> Exercise directions:
Could you return every line of the records below that contains the word "each"?

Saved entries
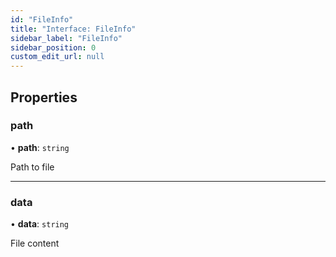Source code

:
 ```yaml
---
id: "FileInfo"
title: "Interface: FileInfo"
sidebar_label: "FileInfo"
sidebar_position: 0
custom_edit_url: null
---
```


## Properties

### path

• **path**: `string`

Path to file

___

### data

• **data**: `string`

File content
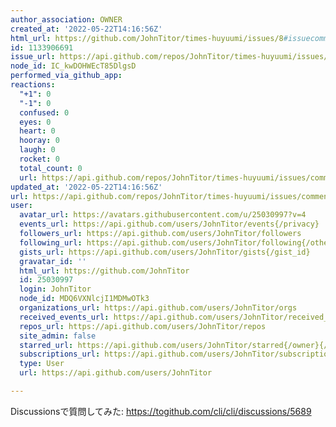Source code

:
 ```yaml
---
author_association: OWNER
created_at: '2022-05-22T14:16:56Z'
html_url: https://github.com/JohnTitor/times-huyuumi/issues/8#issuecomment-1133906691
id: 1133906691
issue_url: https://api.github.com/repos/JohnTitor/times-huyuumi/issues/8
node_id: IC_kwDOHWEcT85DlgsD
performed_via_github_app: 
reactions:
  "+1": 0
  "-1": 0
  confused: 0
  eyes: 0
  heart: 0
  hooray: 0
  laugh: 0
  rocket: 0
  total_count: 0
  url: https://api.github.com/repos/JohnTitor/times-huyuumi/issues/comments/1133906691/reactions
updated_at: '2022-05-22T14:16:56Z'
url: https://api.github.com/repos/JohnTitor/times-huyuumi/issues/comments/1133906691
user:
  avatar_url: https://avatars.githubusercontent.com/u/25030997?v=4
  events_url: https://api.github.com/users/JohnTitor/events{/privacy}
  followers_url: https://api.github.com/users/JohnTitor/followers
  following_url: https://api.github.com/users/JohnTitor/following{/other_user}
  gists_url: https://api.github.com/users/JohnTitor/gists{/gist_id}
  gravatar_id: ''
  html_url: https://github.com/JohnTitor
  id: 25030997
  login: JohnTitor
  node_id: MDQ6VXNlcjI1MDMwOTk3
  organizations_url: https://api.github.com/users/JohnTitor/orgs
  received_events_url: https://api.github.com/users/JohnTitor/received_events
  repos_url: https://api.github.com/users/JohnTitor/repos
  site_admin: false
  starred_url: https://api.github.com/users/JohnTitor/starred{/owner}{/repo}
  subscriptions_url: https://api.github.com/users/JohnTitor/subscriptions
  type: User
  url: https://api.github.com/users/JohnTitor

---
```

Discussionsで質問してみた: https://togithub.com/cli/cli/discussions/5689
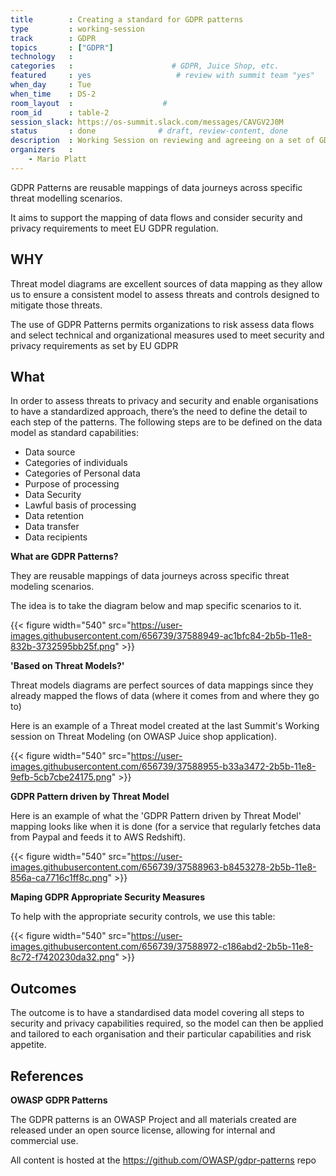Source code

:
 ```yaml
---
title        : Creating a standard for GDPR patterns
type         : working-session
track        : GDPR
topics       : ["GDPR"]
technology   :
categories   :                      # GDPR, Juice Shop, etc.
featured     : yes                   # review with summit team "yes"
when_day     : Tue
when_time    : DS-2
room_layout  :                    #
room_id      : table-2
session_slack: https://os-summit.slack.com/messages/CAVGV2J0M
status       : done              # draft, review-content, done
description  : Working Session on reviewing and agreeing on a set of GDPR patterns
organizers   :
    - Mario Platt
---
```


GDPR Patterns are reusable mappings of data journeys across specific threat modelling
scenarios.

It aims to support the mapping of data flows and consider security and privacy requirements
to meet EU GDPR regulation.

## WHY

Threat model diagrams are excellent sources of data mapping as they allow us to ensure a
consistent model to assess threats and controls designed to mitigate those threats.

The use of GDPR Patterns permits organizations to risk assess
data flows and select technical and organizational measures
used to meet security and privacy requirements as set by EU GDPR

## What

In order to assess threats to privacy and security and enable organisations to have a
standardized approach, there’s the need to define the detail to
each step of the patterns. The following steps are to be defined on the data model as
standard capabilities:

 - Data source
 - Categories of individuals
 - Categories of Personal data
 - Purpose of processing
 - Data Security
 - Lawful basis of processing
 - Data retention
 - Data transfer
 - Data recipients

 **What are GDPR Patterns?**

 They are reusable mappings of data journeys across specific threat modeling scenarios.

 The idea is to take the diagram below and map specific scenarios to it.

 {{< figure  width="540" src="https://user-images.githubusercontent.com/656739/37588949-ac1bfc84-2b5b-11e8-832b-3732595bb25f.png" >}}


 **'Based on Threat Models?'**

 Threat models diagrams are perfect sources of data mappings since they already mapped the flows of data (where it comes from and where they go to)

 Here is an example of a Threat model created at the last Summit's Working session on Threat Modeling (on OWASP Juice shop application).

 {{< figure  width="540" src="https://user-images.githubusercontent.com/656739/37588955-b33a3472-2b5b-11e8-9efb-5cb7cbe24175.png" >}}


 **GDPR Pattern driven by Threat Model**

 Here is an example of what the 'GDPR Pattern driven by Threat Model' mapping looks like when it is done (for a service that regularly fetches data from Paypal and feeds it to AWS Redshift).

 {{< figure  width="540" src="https://user-images.githubusercontent.com/656739/37588963-b8453278-2b5b-11e8-856a-ca7716c1ff8c.png" >}}

 **Maping GDPR Appropriate Security Measures**

 To help with the appropriate security controls, we use this table:

 {{< figure  width="540" src="https://user-images.githubusercontent.com/656739/37588972-c186abd2-2b5b-11e8-8c72-f7420230da32.png" >}}


## Outcomes

The outcome is to have a standardised data model covering all steps to security and privacy
capabilities required, so the model can then be applied and tailored to each organisation and
their particular capabilities and risk appetite.

## References

**OWASP GDPR Patterns**

The GDPR patterns is an OWASP Project and all materials created are released under an open source license, allowing for internal and commercial use.

All content is hosted at the https://github.com/OWASP/gdpr-patterns repo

> Your solution:
each step of the patterns. The following steps are to be defined on the data model as
capabilities required, so the model can then be applied and tailored to each organisation and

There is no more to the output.